4.22 A. M.
El hombre de la camisa roja de cazador cruzó la orilla sumido en una especie de trance, sin darse cuenta de que lo estaban siguiendo. No solo había perdido a su presa, sino que no había encontrado rastro alguno de ella en el bosque. Eso solo podía significar una cosa: que todavía estaba escondida en algún lugar de la casa. El hombre no sabía cómo era posible, pero no se le ocurrió ninguna otra posibilidad.
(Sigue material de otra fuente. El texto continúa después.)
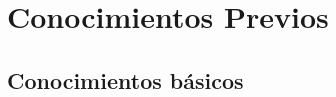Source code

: \documentclass[
    11pt, %
    a4paper, %
]{

}
\begin{document}


    \pagestyle{empty} %

    \tableofcontents %



    \pagestyle{fancy} %

    \cleardoublepage %



    \part{Conocimientos Previos}


    \chapterspaceabove{6.75cm} %
    \chapterspacebelow{7.25cm} %




    \chapter{Conocimientos básicos}

    
\end{document}
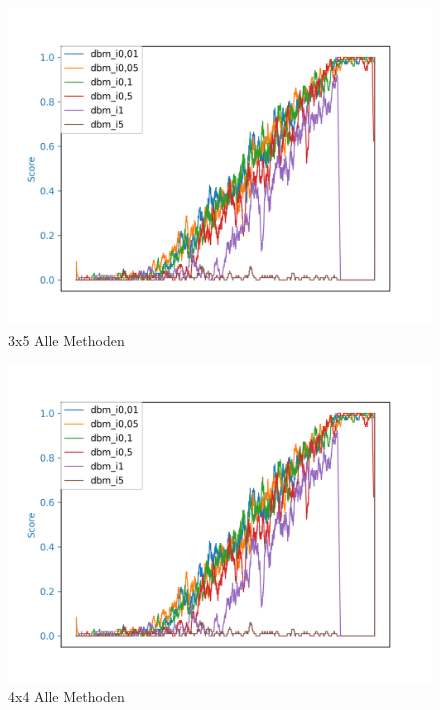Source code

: \begin{figure}[H]
\centering
\includegraphics[width=\textwidth]{Figures/dbm9_4x4_dbm_i0,01_dbm_i0,05_dbm_i0,1_dbm_i0,5_dbm_i1_dbm_i5.png}
\caption{3x5 Alle Methoden}
\label{all_3}
\end{figure}

\begin{figure}[H]
\centering
\includegraphics[width=\textwidth]{Figures/dbm9_4x4_dbm_i0,01_dbm_i0,05_dbm_i0,1_dbm_i0,5_dbm_i1_dbm_i5.png}
\caption{4x4 Alle Methoden}
\label{all_4}
\end{figure}

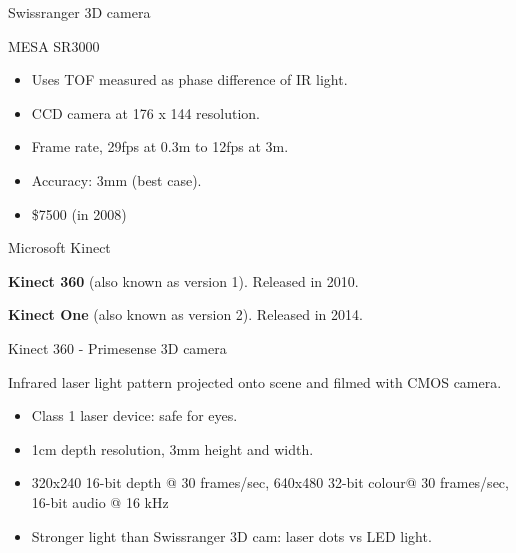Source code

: \documentclass[compress]{beamer}
\begin{document}
\begin{frame}{Swissranger 3D camera}

    MESA SR3000

    \begin{itemize}

        \item
              Uses TOF measured as phase difference of IR light.
        \item
              CCD camera at 176 x 144 resolution.
        \item
              Frame rate, 29fps at 0.3m to 12fps at 3m.
        \item
              Accuracy: 3mm (best case).
        \item
              \$7500 (in 2008)
    \end{itemize}

\end{frame}

\begin{frame}{Microsoft Kinect}

    \textbf{Kinect 360} (also known as version 1). Released in 2010.

    \textbf{Kinect One} (also known as version 2). Released in 2014.

\end{frame}

\begin{frame}{Kinect 360 - Primesense 3D camera}

    Infrared laser light pattern projected onto scene and filmed with CMOS
    camera.

    \begin{itemize}

        \item
              Class 1 laser device: safe for eyes.
        \item
              1cm depth resolution, 3mm height and width.
        \item
              320x240 16-bit depth @ 30 frames/sec, 640x480 32-bit colour@ 30
              frames/sec, 16-bit audio @ 16 kHz
        \item
              Stronger light than Swissranger 3D cam: laser dots vs LED light.
    \end{itemize}

\end{frame}
\end{document}
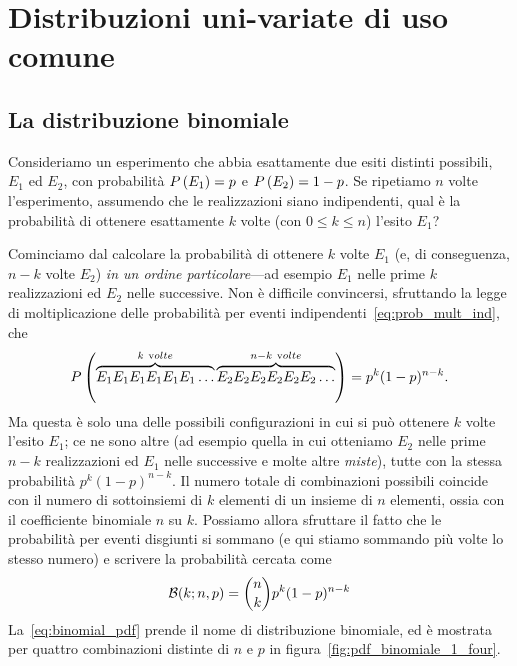 \chapter{Distribuzioni uni-variate di uso comune}

\section{La distribuzione binomiale}
\label{sec:distribuzione_binomiale}

Consideriamo un esperimento che abbia esattamente due esiti distinti possibili,
$E_1$ ed $E_2$, con probabilità $\displaystyle P\left(E_1\right) = p$ e $\displaystyle P\left(E_2\right) = 1 - p$.
Se ripetiamo $n$ volte l'esperimento, assumendo che le realizzazioni siano
indipendenti, qual è la probabilità di ottenere esattamente $k$ volte
(con $0 \leq k \leq n$) l'esito $E_1$?

Cominciamo dal calcolare la probabilità di ottenere $k$ volte $E_1$ (e, di
conseguenza, $n - k$ volte $E_2$) \emph{in un ordine particolare}---ad esempio
$E_1$ nelle prime $k$ realizzazioni ed $E_2$ nelle successive. Non è
difficile convincersi, sfruttando la legge di moltiplicazione delle
probabilità per eventi indipendenti~\eqref{eq:prob_mult_ind}, che
\begin{align*}
  \displaystyle P\left(\overbrace{E_1 E_1 E_1 E_1 E_1 E_1\ldots}^{k~{\mathrm volte}}
    \overbrace{E_2 E_2 E_2 E_2 E_2 E_2\ldots}^{n - k~{\mathrm volte}}\right) =
  p^k (1 - p)^{n - k}.
\end{align*}
Ma questa è solo una delle possibili configurazioni in cui si può ottenere
$k$ volte l'esito $E_1$; ce ne sono altre (ad esempio quella in cui otteniamo
$E_2$ nelle prime $n - k$ realizzazioni ed $E_1$ nelle successive e molte altre
\emph{miste}), tutte con la stessa probabilità $p^k (1 - p)^{n - k}$.
Il numero totale di combinazioni possibili coincide con il numero di
sottoinsiemi di $k$ elementi di un insieme di $n$ elementi, ossia con il
coefficiente binomiale $n$ su $k$. Possiamo allora sfruttare il fatto che le
probabilità per eventi disgiunti si sommano (e qui stiamo sommando più
volte lo stesso numero) e scrivere la probabilità cercata come
\begin{align}\label{eq:binomial_pdf}
  \binomialpdf[n, p]{k} = \binom{n}{k}p^k (1 - p)^{n-k}
\end{align}
La~\eqref{eq:binomial_pdf} prende il nome di distribuzione binomiale, ed è
mostrata per quattro combinazioni distinte di $n$ e $p$ in
figura~\ref{fig:pdf_binomiale_1_four}.

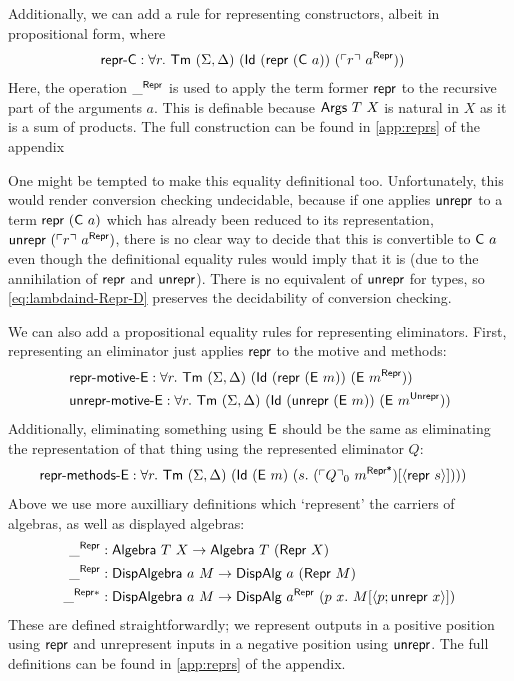 Additionally, we can add a rule for representing constructors, albeit in propositional form, where
\begin{align*}
&\mta{repr-C} : \forall r.\ \Tm\ (\Sigma, \Delta)\ (\mta{Id}\ (\Mrepr\ (\mta{C}\ a))\ (\emb{r}\ a^\mta{Repr}))
\end{align*}
Here, the operation $\_^{\textsf{Repr}}$ is used to apply the term former
$\textsf{repr}$ to the recursive part of the arguments $a$. This is definable
because $\mta{Args}\ T\ X$ is natural in $X$ as it is a sum of products. The
full construction can be found in \cref{app:reprs} of the appendix

One might be tempted to make this equality definitional too. Unfortunately, this
would render conversion checking undecidable, because if one applies
$\textsf{unrepr}$ to a term $\textsf{repr}\ (\textsf{C}\ a)$ which has already been reduced
to its representation, $\textsf{unrepr}\ (\ulcorner r \urcorner\ a^{\textsf{Repr}})$, there is no
clear way to decide that this is convertible to $\textsf{C}\ a$ even though the
definitional equality rules would imply that it is (due
to the annihilation of $\textsf{repr}$ and $\textsf{unrepr}$). There is no
equivalent of $\textsf{unrepr}$ for types, so \eqref{eq:lambdaind-Repr-D} preserves
the decidability of conversion checking.


We can also add a propositional equality rules for representing eliminators.
First, representing an eliminator just applies $\textsf{repr}$ to the motive and methods:
\begin{align*}
&\mta{repr-motive-E} : \forall r.\ \Tm\ (\Sigma, \Delta)\ (\mta{Id}\ (\Mrepr\ (\mta{E}\ m))\ (\mta{E}\ m^\mta{Repr})) \\
&\mta{unrepr-motive-E} : \forall r.\ \Tm\ (\Sigma, \Delta)\ (\mta{Id}\ (\Munrepr\ (\mta{E}\ m))\ (\mta{E}\ m^\mta{Unrepr}))
\end{align*}
Additionally, eliminating something using $\textsf{E}$ should be the same as
eliminating the representation of that thing using the represented eliminator $Q$:
\begin{align*}
&\mta{repr-methods-E} : \forall r.\ \Tm\ (\Sigma, \Delta)\ (\mta{Id}\ (\mta{E}\ m)\ (s.\ (\emb{Q}_0\ m^{\mta{Repr*}})[\Msub{\mta{repr}\ s}])))
\end{align*}
Above we use more auxilliary definitions which `represent' the carriers of
algebras, as well as displayed algebras:
\begin{align*}
\_^{\mta{Repr}} &: \mta{Algebra}\ T\ X \to \mta{Algebra}\ T\ (\mta{Repr}\ X) \\
 \_^{\mta{Repr}} &: \mta{DispAlgebra}\ a\ M \to \mta{DispAlg}\ a\ (\MRepr\ M) \\
 \_^{\mta{Repr}*} &: \mta{DispAlgebra}\ a\ M \to \mta{DispAlg}\ a^{\mta{Repr}}\ (p\ x .\ M[\Msub{p;\mta{unrepr}\ x}])
\end{align*}
These are defined straightforwardly; we represent outputs in a positive position
using $\textsf{repr}$ and unrepresent inputs in a negative position using
$\textsf{unrepr}$. The full definitions can be found in \cref{app:reprs} of the
appendix.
Así que había regresado tan deprisa como había podido y, al llegar, había descubierto que la casa estaba abarrotada de gente. No había visto al hombre al que estaba persiguiendo, pero supuso que estaría entre los demás. Los otros tenían armas.
Sabía que tendrían que abandonar la cueva y trasladarse hacia el norte para adentrarse en los bosques. A él le correspondía decírselo a los demás, y eso le deprimía. Dirían que era culpa suya. Era el mayor y lo culparían por el fracaso de la cacería, por su fracaso a la hora de encontrar al hombre. Le enfurecía que pensaran eso de él. Esa furia le rodeaba como un velo y no le dejaba pensar en nada más. Le embotó los sentidos. Le impidió oír al hombre al que quería cazar, que lo seguía con movimientos torpes por detrás de unas rocas cercanas.
Que lo estaba cazando a él.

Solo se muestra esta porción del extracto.